> EXERCISE GOAL
Of all the lines in the records below, copy only those that contain the string "클래스는".

> LISTED RECORDS
+--
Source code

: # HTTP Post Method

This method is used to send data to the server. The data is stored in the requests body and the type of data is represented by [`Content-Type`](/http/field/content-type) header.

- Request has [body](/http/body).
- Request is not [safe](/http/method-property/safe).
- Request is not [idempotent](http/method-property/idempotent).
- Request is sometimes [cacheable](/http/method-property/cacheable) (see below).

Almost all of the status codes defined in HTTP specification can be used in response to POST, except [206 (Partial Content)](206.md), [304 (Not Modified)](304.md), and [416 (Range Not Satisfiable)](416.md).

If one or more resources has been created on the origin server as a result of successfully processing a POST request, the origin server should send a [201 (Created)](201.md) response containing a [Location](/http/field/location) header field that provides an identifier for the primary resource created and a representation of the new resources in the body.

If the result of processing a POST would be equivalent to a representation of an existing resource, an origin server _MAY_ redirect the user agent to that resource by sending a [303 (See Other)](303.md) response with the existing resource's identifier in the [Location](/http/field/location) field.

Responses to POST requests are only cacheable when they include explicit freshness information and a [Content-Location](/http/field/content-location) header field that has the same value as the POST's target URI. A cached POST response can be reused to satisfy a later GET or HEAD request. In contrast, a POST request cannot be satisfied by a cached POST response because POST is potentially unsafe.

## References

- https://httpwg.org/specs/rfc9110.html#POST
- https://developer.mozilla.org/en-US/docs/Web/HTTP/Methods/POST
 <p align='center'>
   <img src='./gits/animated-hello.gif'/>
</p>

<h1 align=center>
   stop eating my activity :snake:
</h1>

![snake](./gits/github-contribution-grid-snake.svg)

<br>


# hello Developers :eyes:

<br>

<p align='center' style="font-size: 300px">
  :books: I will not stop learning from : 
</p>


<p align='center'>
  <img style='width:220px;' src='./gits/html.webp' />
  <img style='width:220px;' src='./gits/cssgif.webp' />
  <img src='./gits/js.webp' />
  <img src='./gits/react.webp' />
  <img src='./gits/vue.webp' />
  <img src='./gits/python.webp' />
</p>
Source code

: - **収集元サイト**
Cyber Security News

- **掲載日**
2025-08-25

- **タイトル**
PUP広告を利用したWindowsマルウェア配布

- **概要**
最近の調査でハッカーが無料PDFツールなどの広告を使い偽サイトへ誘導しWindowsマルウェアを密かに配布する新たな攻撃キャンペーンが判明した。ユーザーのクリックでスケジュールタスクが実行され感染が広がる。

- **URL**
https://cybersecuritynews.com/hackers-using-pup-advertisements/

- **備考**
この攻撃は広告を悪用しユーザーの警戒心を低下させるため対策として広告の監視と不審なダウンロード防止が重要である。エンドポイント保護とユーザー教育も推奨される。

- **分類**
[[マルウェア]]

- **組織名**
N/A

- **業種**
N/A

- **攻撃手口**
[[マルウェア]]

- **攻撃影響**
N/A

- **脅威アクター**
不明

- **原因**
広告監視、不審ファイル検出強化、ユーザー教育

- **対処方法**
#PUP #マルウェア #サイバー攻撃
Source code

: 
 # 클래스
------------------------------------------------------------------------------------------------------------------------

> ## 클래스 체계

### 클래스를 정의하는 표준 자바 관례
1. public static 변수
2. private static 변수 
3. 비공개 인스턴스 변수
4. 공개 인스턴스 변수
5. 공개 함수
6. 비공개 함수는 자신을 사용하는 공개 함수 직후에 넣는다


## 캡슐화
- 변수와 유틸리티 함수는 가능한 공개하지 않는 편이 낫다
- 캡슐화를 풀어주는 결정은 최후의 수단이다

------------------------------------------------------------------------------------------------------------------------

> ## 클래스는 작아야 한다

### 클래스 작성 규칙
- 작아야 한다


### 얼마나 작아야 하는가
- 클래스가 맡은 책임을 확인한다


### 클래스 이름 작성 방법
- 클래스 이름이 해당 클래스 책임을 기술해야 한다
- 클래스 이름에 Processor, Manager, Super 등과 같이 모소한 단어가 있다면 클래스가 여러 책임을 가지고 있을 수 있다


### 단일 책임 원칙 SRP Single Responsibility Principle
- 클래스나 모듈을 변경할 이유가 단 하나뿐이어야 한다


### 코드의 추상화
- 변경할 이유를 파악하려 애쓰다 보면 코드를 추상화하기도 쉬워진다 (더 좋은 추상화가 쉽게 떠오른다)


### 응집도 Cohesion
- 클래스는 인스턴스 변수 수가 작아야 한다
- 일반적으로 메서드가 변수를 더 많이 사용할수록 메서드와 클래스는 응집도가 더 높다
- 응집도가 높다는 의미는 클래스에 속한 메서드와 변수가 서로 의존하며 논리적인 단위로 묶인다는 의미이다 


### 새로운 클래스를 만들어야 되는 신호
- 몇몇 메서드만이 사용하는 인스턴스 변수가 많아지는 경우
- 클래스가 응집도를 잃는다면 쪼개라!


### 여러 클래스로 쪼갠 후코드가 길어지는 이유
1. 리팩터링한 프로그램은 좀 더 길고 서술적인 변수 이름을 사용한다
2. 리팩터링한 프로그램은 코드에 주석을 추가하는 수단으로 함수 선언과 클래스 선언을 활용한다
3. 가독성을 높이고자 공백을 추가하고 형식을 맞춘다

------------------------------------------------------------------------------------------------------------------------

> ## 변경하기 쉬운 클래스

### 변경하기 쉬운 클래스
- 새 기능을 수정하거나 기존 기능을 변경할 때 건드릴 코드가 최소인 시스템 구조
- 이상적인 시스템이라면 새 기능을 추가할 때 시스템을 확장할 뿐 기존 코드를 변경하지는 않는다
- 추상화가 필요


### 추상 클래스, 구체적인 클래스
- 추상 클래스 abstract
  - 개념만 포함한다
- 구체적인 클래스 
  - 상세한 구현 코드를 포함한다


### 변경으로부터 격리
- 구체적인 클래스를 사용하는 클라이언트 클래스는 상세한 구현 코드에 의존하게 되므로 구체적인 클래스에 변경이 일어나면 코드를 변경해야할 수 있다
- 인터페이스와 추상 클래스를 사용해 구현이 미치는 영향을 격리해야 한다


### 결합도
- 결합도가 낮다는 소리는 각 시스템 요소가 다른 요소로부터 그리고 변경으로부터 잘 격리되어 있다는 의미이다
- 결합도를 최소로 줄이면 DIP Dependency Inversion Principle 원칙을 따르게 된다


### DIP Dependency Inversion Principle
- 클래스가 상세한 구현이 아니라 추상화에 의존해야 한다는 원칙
+--
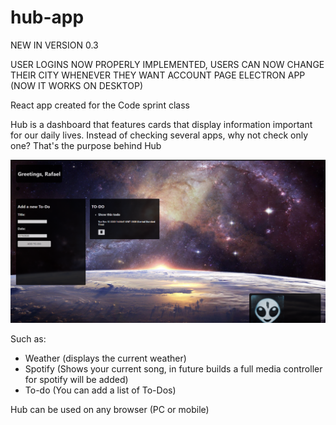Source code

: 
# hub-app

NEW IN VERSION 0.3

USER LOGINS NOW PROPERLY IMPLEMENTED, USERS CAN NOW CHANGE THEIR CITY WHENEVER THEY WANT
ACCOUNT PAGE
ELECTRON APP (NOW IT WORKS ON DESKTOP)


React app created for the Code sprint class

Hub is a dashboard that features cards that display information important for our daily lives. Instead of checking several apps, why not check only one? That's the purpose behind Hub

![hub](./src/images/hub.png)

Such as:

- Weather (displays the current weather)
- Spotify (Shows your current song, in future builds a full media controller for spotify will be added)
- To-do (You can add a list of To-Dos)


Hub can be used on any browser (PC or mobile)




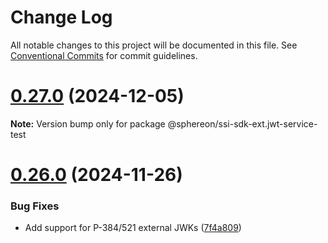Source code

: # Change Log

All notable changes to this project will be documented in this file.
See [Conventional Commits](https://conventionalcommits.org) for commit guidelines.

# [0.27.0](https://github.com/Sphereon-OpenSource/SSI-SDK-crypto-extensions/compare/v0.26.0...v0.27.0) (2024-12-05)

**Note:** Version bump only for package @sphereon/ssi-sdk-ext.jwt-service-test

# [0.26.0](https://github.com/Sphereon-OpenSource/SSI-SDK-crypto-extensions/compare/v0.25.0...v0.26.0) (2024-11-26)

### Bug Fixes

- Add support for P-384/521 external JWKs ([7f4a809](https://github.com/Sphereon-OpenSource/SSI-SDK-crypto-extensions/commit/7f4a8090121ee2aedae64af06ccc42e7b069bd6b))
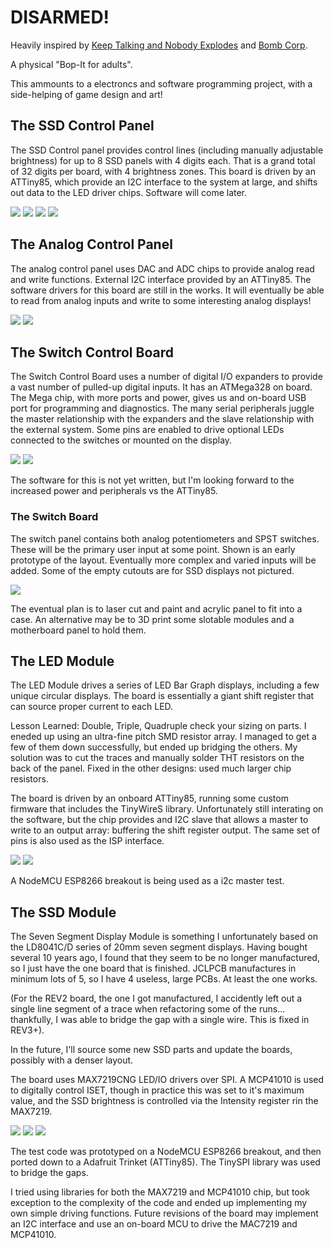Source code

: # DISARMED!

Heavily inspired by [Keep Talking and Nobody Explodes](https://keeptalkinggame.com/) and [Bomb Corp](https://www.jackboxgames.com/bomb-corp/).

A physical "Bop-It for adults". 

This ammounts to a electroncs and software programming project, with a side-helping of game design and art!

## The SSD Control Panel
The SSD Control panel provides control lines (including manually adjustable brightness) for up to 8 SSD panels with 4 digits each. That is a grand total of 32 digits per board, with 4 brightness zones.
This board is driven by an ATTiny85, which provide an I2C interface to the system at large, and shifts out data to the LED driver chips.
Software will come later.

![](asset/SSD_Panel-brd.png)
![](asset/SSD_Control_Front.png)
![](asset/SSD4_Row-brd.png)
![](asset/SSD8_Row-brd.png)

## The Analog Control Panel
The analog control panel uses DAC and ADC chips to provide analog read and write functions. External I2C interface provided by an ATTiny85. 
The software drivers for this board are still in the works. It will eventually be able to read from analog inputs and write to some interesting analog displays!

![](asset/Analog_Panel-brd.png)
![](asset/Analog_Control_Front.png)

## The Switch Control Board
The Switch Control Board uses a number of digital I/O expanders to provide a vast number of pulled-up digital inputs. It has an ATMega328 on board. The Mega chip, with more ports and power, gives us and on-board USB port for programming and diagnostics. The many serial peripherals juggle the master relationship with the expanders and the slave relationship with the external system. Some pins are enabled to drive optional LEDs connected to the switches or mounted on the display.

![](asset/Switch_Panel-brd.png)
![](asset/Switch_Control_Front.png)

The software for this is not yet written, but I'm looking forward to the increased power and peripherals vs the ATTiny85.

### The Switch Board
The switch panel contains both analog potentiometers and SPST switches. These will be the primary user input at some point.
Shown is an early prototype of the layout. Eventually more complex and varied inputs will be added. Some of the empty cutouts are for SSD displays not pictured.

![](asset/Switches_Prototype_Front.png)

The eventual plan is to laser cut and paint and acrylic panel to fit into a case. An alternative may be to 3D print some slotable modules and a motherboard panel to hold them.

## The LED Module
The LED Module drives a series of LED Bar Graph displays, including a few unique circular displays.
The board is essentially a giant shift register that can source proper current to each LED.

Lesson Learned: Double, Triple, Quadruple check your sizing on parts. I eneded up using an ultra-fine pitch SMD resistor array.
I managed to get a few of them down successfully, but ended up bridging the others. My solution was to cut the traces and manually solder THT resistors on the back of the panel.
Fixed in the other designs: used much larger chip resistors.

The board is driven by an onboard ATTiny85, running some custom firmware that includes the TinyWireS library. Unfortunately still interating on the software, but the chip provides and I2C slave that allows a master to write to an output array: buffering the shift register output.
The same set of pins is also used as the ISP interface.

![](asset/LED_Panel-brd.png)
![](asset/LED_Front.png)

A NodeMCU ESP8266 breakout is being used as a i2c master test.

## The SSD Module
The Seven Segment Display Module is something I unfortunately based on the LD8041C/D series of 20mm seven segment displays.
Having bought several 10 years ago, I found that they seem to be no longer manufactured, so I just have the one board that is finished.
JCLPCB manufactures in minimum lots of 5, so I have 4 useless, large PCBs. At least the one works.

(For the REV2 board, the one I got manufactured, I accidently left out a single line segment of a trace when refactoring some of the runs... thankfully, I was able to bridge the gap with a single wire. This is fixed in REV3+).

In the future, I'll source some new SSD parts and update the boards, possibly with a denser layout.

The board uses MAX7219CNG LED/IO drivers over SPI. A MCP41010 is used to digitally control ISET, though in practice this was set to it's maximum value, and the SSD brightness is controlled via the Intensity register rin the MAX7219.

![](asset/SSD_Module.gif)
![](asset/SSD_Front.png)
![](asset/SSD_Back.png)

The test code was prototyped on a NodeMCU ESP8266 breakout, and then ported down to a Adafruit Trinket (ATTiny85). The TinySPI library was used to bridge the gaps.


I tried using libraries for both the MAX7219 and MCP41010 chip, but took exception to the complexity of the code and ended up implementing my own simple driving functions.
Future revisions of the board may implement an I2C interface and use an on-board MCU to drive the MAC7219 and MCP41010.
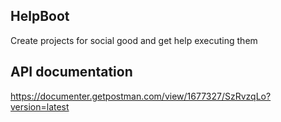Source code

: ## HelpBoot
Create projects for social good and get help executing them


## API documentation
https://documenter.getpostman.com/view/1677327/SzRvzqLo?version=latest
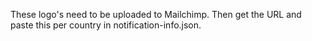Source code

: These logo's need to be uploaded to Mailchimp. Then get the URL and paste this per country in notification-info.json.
+--
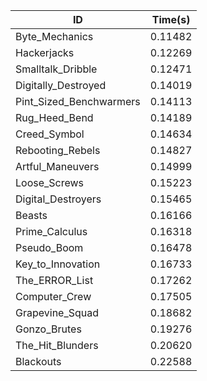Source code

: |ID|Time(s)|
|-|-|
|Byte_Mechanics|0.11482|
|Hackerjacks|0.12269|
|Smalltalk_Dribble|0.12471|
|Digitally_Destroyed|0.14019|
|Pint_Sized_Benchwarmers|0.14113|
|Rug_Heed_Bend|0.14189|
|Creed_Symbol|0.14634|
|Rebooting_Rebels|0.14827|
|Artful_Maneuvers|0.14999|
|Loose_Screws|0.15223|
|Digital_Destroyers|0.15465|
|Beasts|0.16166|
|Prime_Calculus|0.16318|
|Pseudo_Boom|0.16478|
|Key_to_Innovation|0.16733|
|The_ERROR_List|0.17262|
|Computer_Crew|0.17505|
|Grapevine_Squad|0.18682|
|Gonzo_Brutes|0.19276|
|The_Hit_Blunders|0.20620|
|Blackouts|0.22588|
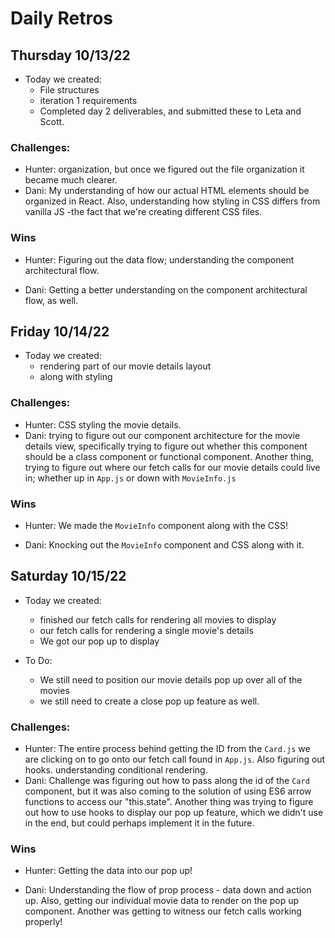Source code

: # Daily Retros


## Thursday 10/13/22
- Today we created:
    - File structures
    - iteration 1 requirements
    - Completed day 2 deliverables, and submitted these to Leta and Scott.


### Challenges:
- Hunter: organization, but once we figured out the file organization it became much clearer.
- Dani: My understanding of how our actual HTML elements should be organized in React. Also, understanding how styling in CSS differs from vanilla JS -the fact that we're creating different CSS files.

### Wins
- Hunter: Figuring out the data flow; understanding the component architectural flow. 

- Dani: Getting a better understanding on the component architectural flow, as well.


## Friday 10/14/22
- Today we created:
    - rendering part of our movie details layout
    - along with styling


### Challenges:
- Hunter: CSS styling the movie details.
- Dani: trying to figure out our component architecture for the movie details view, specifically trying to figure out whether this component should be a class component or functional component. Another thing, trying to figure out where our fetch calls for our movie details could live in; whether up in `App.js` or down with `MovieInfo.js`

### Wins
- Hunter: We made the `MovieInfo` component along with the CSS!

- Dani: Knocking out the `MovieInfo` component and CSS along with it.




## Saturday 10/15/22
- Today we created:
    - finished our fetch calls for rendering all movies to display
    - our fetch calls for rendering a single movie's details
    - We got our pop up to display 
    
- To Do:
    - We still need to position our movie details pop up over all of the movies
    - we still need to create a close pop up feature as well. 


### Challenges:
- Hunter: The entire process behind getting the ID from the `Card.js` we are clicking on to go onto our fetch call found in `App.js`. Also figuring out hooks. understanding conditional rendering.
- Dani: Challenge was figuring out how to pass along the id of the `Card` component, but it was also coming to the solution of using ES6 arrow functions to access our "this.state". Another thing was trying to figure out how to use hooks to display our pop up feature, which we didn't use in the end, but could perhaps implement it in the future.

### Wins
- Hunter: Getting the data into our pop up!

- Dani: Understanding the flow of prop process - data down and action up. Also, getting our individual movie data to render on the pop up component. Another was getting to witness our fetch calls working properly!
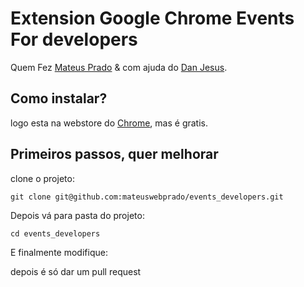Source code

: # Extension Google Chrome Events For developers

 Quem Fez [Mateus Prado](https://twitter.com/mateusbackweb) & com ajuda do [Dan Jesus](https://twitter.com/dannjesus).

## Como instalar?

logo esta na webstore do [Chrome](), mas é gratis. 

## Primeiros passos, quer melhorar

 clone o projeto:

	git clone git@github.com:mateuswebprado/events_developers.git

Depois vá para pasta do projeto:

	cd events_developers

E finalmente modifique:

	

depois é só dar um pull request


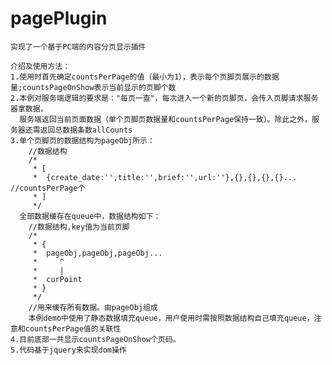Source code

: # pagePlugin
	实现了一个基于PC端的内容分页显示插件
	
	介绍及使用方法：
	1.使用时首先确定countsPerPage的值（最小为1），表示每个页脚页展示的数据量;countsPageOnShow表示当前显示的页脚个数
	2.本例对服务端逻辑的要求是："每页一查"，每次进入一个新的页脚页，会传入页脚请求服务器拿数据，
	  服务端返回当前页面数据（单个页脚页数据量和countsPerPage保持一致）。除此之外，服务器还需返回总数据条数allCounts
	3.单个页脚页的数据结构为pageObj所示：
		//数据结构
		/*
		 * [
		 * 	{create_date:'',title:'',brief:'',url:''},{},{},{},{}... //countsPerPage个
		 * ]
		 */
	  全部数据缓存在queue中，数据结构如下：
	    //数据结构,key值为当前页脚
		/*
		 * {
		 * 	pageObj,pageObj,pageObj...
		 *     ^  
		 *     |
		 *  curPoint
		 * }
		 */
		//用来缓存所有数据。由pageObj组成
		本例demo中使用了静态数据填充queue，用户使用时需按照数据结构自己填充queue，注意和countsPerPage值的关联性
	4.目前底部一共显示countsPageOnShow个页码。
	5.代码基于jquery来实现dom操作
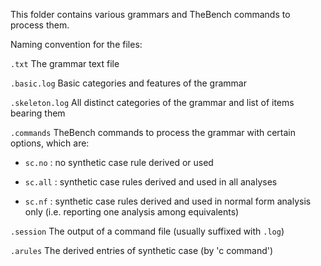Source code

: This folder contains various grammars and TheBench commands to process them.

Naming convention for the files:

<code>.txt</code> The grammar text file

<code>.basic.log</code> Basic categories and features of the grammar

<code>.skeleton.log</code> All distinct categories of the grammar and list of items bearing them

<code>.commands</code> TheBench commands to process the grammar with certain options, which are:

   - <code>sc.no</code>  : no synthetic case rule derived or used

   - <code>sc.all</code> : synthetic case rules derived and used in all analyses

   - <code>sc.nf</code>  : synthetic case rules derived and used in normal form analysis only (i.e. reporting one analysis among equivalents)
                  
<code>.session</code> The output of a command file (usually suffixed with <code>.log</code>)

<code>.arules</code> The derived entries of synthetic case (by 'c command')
+--
> TASK RESULT
> ## 클래스는 작아야 한다
- 클래스는 인스턴스 변수 수가 작아야 한다
- 일반적으로 메서드가 변수를 더 많이 사용할수록 메서드와 클래스는 응집도가 더 높다
- 구체적인 클래스를 사용하는 클라이언트 클래스는 상세한 구현 코드에 의존하게 되므로 구체적인 클래스에 변경이 일어나면 코드를 변경해야할 수 있다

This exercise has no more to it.